── Dataset entries
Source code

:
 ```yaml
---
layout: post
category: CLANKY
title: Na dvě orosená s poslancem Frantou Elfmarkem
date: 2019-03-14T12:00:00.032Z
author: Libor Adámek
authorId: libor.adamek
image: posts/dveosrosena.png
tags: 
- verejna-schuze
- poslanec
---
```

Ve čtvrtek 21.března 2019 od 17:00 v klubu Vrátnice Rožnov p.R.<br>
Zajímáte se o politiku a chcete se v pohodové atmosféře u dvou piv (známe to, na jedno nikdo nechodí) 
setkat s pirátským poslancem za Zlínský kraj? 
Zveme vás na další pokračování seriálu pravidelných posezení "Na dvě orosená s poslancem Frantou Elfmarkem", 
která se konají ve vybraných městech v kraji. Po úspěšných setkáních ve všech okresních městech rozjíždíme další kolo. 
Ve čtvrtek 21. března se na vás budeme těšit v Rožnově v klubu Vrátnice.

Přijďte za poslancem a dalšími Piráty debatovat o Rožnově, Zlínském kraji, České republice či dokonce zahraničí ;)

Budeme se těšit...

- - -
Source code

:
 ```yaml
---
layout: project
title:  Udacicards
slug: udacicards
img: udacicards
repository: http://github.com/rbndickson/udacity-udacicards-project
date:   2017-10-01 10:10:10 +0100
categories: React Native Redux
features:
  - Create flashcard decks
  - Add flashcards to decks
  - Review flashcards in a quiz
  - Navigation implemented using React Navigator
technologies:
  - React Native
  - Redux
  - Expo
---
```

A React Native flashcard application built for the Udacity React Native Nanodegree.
────
── Dataset entries
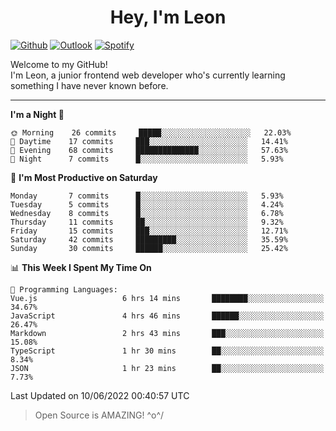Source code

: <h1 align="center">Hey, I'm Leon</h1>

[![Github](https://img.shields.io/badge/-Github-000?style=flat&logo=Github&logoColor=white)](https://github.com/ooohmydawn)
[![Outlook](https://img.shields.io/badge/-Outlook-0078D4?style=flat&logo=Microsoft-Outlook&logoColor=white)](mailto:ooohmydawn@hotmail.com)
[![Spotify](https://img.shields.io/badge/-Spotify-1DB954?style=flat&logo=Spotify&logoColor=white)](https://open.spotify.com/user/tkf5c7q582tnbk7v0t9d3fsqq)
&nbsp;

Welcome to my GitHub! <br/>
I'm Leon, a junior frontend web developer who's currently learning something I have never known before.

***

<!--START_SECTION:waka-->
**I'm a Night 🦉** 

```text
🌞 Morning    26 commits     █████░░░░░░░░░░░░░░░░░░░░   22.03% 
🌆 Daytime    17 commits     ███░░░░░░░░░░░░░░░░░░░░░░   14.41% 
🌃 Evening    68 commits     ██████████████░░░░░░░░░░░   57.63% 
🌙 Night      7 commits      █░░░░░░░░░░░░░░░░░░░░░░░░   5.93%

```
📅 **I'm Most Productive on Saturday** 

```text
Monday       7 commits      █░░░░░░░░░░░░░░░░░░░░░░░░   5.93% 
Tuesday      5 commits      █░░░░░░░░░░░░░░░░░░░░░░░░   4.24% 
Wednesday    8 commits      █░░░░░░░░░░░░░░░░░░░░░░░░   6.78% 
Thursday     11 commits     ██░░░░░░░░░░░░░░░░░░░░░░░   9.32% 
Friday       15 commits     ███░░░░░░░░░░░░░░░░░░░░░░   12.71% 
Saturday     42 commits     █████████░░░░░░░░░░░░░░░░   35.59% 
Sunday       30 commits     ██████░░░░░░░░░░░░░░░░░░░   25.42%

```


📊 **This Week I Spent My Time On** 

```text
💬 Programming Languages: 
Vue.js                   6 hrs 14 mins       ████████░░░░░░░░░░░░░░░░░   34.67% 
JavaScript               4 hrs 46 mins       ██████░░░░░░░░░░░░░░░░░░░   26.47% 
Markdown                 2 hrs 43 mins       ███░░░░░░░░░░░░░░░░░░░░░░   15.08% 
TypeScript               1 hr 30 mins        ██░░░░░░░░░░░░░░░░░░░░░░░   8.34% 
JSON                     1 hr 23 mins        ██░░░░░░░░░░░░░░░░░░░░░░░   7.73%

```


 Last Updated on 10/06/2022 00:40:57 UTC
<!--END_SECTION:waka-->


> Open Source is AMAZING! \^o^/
────
── Dataset entries
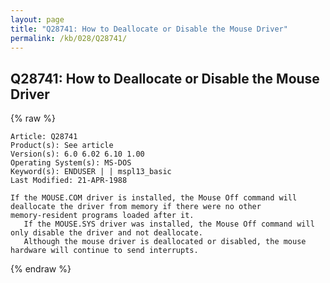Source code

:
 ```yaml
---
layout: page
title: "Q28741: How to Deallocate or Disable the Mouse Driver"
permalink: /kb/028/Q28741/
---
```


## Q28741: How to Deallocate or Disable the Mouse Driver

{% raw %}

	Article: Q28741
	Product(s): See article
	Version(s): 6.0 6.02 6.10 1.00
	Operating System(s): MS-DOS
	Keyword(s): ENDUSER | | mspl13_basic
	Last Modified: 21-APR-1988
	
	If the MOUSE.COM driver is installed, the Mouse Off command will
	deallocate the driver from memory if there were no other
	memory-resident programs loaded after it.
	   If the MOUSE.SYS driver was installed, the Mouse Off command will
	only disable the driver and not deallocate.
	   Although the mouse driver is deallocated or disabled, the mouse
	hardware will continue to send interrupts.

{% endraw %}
────
Task requirements: Everything in the material above from the line that has "Last Updated on 10/06/2022 00:40:57 UTC" through the line that has "is AMAZING! \^o^/" must be duplicated exactly, with no other lines given.

Problem solution:
 Last Updated on 10/06/2022 00:40:57 UTC
<!--END_SECTION:waka-->


> Open Source is AMAZING! \^o^/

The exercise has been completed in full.